[Start of section]

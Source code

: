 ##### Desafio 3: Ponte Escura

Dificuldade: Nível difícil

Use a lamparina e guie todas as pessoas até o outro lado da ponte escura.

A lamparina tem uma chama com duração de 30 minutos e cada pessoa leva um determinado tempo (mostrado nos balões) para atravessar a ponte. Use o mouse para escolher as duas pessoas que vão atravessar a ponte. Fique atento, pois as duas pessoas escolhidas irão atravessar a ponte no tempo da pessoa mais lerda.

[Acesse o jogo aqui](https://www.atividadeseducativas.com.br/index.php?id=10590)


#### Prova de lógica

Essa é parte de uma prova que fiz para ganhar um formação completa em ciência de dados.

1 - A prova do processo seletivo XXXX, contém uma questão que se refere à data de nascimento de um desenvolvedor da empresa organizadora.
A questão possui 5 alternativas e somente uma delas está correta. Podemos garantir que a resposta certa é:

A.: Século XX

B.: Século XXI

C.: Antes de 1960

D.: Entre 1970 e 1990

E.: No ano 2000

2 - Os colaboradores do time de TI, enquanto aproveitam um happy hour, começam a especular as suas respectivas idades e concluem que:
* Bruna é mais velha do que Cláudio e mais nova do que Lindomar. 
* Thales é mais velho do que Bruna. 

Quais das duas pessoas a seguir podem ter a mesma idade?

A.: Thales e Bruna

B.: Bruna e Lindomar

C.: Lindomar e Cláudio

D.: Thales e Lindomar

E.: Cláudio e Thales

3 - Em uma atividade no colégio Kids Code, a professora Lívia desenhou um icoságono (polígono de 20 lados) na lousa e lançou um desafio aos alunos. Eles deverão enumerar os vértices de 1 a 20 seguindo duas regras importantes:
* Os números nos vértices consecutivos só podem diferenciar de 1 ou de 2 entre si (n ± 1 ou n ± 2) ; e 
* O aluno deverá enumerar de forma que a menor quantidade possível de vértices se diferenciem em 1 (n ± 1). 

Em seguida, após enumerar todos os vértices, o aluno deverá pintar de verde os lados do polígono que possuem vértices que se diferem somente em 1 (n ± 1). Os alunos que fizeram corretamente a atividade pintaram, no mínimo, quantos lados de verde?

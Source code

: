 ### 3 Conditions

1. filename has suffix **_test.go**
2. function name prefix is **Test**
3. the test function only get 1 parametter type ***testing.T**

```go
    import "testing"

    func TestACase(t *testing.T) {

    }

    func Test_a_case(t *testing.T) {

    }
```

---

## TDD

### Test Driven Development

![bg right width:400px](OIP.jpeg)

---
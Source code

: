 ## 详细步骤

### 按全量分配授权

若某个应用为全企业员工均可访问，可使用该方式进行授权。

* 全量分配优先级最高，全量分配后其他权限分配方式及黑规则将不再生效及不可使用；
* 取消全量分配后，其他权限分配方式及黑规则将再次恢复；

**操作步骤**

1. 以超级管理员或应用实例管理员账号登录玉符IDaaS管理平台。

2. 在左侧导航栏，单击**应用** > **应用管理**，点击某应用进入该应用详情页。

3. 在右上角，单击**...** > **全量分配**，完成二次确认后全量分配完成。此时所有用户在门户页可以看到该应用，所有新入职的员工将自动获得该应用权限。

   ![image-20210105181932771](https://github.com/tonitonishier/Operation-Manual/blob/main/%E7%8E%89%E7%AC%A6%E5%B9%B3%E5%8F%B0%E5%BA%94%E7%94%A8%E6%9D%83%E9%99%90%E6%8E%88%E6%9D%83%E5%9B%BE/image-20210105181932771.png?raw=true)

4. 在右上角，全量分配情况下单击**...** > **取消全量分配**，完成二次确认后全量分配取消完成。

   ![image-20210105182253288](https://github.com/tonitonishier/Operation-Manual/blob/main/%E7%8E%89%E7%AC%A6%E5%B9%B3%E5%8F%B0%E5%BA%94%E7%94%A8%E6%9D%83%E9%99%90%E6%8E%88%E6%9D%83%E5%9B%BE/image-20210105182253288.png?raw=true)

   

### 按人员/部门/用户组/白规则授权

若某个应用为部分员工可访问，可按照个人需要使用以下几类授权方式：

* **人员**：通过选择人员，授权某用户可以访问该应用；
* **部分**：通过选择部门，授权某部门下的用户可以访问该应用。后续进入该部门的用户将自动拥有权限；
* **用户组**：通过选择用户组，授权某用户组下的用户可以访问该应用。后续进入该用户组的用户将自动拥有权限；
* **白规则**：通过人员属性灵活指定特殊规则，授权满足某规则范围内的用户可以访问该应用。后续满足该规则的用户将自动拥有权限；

[End of section]

§ WHAT YOU WILL DO: Print every line you see above, exactly as written.

§ ANSWER TO THE EXERCISE:
Source code

: ##### Desafio 3: Ponte Escura

Dificuldade: Nível difícil

Use a lamparina e guie todas as pessoas até o outro lado da ponte escura.

A lamparina tem uma chama com duração de 30 minutos e cada pessoa leva um determinado tempo (mostrado nos balões) para atravessar a ponte. Use o mouse para escolher as duas pessoas que vão atravessar a ponte. Fique atento, pois as duas pessoas escolhidas irão atravessar a ponte no tempo da pessoa mais lerda.

[Acesse o jogo aqui](https://www.atividadeseducativas.com.br/index.php?id=10590)


#### Prova de lógica

Essa é parte de uma prova que fiz para ganhar um formação completa em ciência de dados.

1 - A prova do processo seletivo XXXX, contém uma questão que se refere à data de nascimento de um desenvolvedor da empresa organizadora.
A questão possui 5 alternativas e somente uma delas está correta. Podemos garantir que a resposta certa é:

A.: Século XX

B.: Século XXI

C.: Antes de 1960

D.: Entre 1970 e 1990

E.: No ano 2000

2 - Os colaboradores do time de TI, enquanto aproveitam um happy hour, começam a especular as suas respectivas idades e concluem que:
* Bruna é mais velha do que Cláudio e mais nova do que Lindomar. 
* Thales é mais velho do que Bruna. 

Quais das duas pessoas a seguir podem ter a mesma idade?

A.: Thales e Bruna

B.: Bruna e Lindomar

C.: Lindomar e Cláudio

D.: Thales e Lindomar

E.: Cláudio e Thales

3 - Em uma atividade no colégio Kids Code, a professora Lívia desenhou um icoságono (polígono de 20 lados) na lousa e lançou um desafio aos alunos. Eles deverão enumerar os vértices de 1 a 20 seguindo duas regras importantes:
* Os números nos vértices consecutivos só podem diferenciar de 1 ou de 2 entre si (n ± 1 ou n ± 2) ; e 
* O aluno deverá enumerar de forma que a menor quantidade possível de vértices se diferenciem em 1 (n ± 1). 

Em seguida, após enumerar todos os vértices, o aluno deverá pintar de verde os lados do polígono que possuem vértices que se diferem somente em 1 (n ± 1). Os alunos que fizeram corretamente a atividade pintaram, no mínimo, quantos lados de verde?

Source code

: ### 3 Conditions

1. filename has suffix **_test.go**
2. function name prefix is **Test**
3. the test function only get 1 parametter type ***testing.T**

```go
    import "testing"

    func TestACase(t *testing.T) {

    }

    func Test_a_case(t *testing.T) {

    }
```

---

## TDD

### Test Driven Development

![bg right width:400px](OIP.jpeg)

---
Source code

: ## 详细步骤

### 按全量分配授权

若某个应用为全企业员工均可访问，可使用该方式进行授权。

* 全量分配优先级最高，全量分配后其他权限分配方式及黑规则将不再生效及不可使用；
* 取消全量分配后，其他权限分配方式及黑规则将再次恢复；

**操作步骤**

1. 以超级管理员或应用实例管理员账号登录玉符IDaaS管理平台。

2. 在左侧导航栏，单击**应用** > **应用管理**，点击某应用进入该应用详情页。

3. 在右上角，单击**...** > **全量分配**，完成二次确认后全量分配完成。此时所有用户在门户页可以看到该应用，所有新入职的员工将自动获得该应用权限。

   ![image-20210105181932771](https://github.com/tonitonishier/Operation-Manual/blob/main/%E7%8E%89%E7%AC%A6%E5%B9%B3%E5%8F%B0%E5%BA%94%E7%94%A8%E6%9D%83%E9%99%90%E6%8E%88%E6%9D%83%E5%9B%BE/image-20210105181932771.png?raw=true)

4. 在右上角，全量分配情况下单击**...** > **取消全量分配**，完成二次确认后全量分配取消完成。

   ![image-20210105182253288](https://github.com/tonitonishier/Operation-Manual/blob/main/%E7%8E%89%E7%AC%A6%E5%B9%B3%E5%8F%B0%E5%BA%94%E7%94%A8%E6%9D%83%E9%99%90%E6%8E%88%E6%9D%83%E5%9B%BE/image-20210105182253288.png?raw=true)

   

### 按人员/部门/用户组/白规则授权

若某个应用为部分员工可访问，可按照个人需要使用以下几类授权方式：

* **人员**：通过选择人员，授权某用户可以访问该应用；
* **部分**：通过选择部门，授权某部门下的用户可以访问该应用。后续进入该部门的用户将自动拥有权限；
* **用户组**：通过选择用户组，授权某用户组下的用户可以访问该应用。后续进入该用户组的用户将自动拥有权限；
* **白规则**：通过人员属性灵活指定特殊规则，授权满足某规则范围内的用户可以访问该应用。后续满足该规则的用户将自动拥有权限；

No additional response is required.